The actual inoculation will occur in space, near the end of the space shuttle’s 13-day flight.

“We’re interested in understanding new ways that microbial pathogens, or germs, cause disease in the human body by increasing our understanding of the infection process,” she said. “So far, we’ve been able to uncover new ways these pathogens are causing disease — ways we’ve not been able to find on Earth in a lab.”

On Earth, gravity can “mask” certain processes involved in causing infection — preventing researchers from studying these pathways and developing drugs that could prevent disease in new ways, Nickerson said.

“We need to care about this because there’s a lot of infectious diseases that we don’t have cures for, or vaccines for, or treatments for,” she said. “The only way to get to these applications is to understand how the pathogen is infecting the body. Each time we find a new way it is causing disease, we can use it to move toward new treatments.”

Through previous experiments in space, Nickerson’s team has demonstrated certain bacteria, like Salmonella, become stronger pathogens following exposure to the lack of gravity, or microgravity, in space.

The decrease in gravity isn’t causing the bacteria to act differently, however, meaning the research will potentially benefit the general public, she said.

“The environment of space flight … is directly relative to conditions in the body,” Nickerson said. “The bacteria are not doing something new in flight; they are doing something they have always been able to do, but we haven’t been able to observe.”

This flight will run two experiments — the first is to inoculate human intestine cells with Salmonella to study how the bacteria infect the human cells.

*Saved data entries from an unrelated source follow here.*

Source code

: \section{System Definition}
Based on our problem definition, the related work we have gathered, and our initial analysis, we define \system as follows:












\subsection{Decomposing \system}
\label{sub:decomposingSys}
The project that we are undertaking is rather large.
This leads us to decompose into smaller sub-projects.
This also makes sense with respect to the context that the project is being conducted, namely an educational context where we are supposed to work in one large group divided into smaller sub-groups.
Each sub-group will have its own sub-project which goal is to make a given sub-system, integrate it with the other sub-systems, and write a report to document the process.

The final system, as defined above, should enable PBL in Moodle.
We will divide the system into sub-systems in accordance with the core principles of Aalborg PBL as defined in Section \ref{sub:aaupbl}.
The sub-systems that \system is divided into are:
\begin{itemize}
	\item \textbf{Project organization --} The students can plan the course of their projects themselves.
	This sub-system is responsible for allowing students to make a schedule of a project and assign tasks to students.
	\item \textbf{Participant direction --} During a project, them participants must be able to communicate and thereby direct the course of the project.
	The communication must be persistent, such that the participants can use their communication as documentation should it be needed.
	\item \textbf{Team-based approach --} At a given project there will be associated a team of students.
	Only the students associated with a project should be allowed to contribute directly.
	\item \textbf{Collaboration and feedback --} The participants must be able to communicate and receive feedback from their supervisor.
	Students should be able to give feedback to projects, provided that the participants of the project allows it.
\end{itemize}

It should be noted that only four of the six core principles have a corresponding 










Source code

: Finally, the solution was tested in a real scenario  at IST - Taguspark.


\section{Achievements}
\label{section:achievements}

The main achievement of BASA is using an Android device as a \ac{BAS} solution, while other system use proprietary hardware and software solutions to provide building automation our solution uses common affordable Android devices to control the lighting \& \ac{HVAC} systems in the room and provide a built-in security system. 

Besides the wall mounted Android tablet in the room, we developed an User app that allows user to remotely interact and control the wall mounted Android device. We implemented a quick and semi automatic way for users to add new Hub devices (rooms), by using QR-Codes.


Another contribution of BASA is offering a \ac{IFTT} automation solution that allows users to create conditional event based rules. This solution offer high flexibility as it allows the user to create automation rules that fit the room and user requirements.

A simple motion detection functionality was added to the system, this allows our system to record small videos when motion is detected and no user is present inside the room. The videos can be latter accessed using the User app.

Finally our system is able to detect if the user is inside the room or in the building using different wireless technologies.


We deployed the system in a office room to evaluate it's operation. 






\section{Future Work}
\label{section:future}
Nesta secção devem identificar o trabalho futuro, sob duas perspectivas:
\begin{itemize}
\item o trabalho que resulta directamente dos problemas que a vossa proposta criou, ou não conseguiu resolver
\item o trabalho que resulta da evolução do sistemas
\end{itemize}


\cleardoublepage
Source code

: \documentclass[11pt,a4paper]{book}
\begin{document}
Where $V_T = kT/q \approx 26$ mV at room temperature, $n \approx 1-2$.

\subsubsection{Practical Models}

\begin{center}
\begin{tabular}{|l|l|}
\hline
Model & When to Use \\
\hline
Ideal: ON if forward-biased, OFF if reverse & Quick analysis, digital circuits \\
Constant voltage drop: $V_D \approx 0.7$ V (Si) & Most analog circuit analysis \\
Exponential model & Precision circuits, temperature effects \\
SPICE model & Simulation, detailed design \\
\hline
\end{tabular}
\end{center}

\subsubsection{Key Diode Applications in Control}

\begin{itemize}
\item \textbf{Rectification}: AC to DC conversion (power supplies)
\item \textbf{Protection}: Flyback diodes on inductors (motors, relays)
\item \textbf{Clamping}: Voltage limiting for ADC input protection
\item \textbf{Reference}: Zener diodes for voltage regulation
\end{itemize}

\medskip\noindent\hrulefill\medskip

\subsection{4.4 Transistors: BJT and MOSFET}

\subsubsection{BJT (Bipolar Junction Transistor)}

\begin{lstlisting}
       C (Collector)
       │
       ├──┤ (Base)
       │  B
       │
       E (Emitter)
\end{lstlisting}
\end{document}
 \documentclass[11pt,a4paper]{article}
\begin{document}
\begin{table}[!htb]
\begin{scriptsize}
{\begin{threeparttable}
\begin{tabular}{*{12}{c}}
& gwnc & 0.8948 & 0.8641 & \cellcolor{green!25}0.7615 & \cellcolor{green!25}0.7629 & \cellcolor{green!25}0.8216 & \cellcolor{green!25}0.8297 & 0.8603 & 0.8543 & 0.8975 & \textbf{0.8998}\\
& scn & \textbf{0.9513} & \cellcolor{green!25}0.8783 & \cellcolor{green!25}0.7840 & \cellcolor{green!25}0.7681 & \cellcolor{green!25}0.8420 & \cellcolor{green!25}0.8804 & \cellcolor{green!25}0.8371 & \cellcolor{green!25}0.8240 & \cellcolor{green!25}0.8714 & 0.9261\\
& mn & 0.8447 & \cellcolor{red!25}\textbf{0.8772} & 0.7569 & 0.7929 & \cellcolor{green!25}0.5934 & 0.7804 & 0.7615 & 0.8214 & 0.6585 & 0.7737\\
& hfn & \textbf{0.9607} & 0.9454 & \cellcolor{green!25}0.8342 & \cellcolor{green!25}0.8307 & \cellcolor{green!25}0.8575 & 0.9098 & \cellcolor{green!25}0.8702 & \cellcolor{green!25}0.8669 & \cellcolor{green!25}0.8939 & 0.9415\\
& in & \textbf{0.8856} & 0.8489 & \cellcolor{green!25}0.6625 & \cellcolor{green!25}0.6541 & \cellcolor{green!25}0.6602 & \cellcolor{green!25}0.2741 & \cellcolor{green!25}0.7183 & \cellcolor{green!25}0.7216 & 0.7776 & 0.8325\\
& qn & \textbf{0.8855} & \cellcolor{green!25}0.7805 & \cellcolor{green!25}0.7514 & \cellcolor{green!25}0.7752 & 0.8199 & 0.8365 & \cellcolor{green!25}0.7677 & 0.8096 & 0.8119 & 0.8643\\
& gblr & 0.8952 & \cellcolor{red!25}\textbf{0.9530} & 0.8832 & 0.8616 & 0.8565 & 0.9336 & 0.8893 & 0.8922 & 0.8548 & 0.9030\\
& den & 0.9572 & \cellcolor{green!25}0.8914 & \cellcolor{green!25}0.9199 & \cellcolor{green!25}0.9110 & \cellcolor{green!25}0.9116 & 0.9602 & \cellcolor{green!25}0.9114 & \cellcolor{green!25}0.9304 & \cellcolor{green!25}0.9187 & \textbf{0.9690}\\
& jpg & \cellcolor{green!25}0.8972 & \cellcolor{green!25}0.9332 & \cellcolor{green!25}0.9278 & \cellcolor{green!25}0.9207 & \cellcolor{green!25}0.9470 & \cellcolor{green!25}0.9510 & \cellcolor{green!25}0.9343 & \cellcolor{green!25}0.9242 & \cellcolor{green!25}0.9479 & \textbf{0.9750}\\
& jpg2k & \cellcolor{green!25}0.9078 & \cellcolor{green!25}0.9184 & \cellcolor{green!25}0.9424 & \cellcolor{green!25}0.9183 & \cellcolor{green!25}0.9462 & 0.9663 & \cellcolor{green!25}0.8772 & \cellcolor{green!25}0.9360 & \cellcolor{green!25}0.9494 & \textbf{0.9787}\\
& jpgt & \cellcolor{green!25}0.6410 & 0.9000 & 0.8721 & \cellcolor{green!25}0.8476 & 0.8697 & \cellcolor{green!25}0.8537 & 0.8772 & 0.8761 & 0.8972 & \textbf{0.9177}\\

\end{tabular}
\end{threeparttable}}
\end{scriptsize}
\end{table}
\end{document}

The second experiment will culture pathogen-free human intestine and lung cells to discover how they react to the microgravity environment without being infected, to provide Nickerson’s team with a control group to compare against the infected cells.

The entire process is automated, so the astronauts aren’t required to have an in-depth understanding of the science behind the experiment, said Kevin Sato, a project scientist at NASA’s Ames Research Center.

The shuttle launched Tuesday from NASA’s Kennedy Space Center in Florida after weeks of coordination between Nickerson’s team, NASA’s flight team, the hardware provider and the integration team, Sato said.

Once the shuttle lands on April 18, the incubators containing the cell cultures will be transported back to ASU’s Biodesign Institute for Nickerson’s team to study.

Post-doctoral researchers and experiment preparation leaders Jennifer Barrila and Shameema Sarker will travel to Orlando to meet Nickerson and bring the samples home, Sarker said.

Sarker said she is confident the experiment will provide valuable information.

“Participating [in this project] was an amazing experience and I’m pretty sure we will get some really exciting data,” she said. “We are all looking forward to doing the analysis and publishing the results.”

Barilla and Sarker also attended the space shuttle launch in Orlando.

“It’s all very, very exciting. It was such an adrenaline rush seeing the launch,” Sarker said. “I’m still going through that phase of being excited, and it’s going to take a while to get past that. I can’t describe to you the feelings inside me right now.”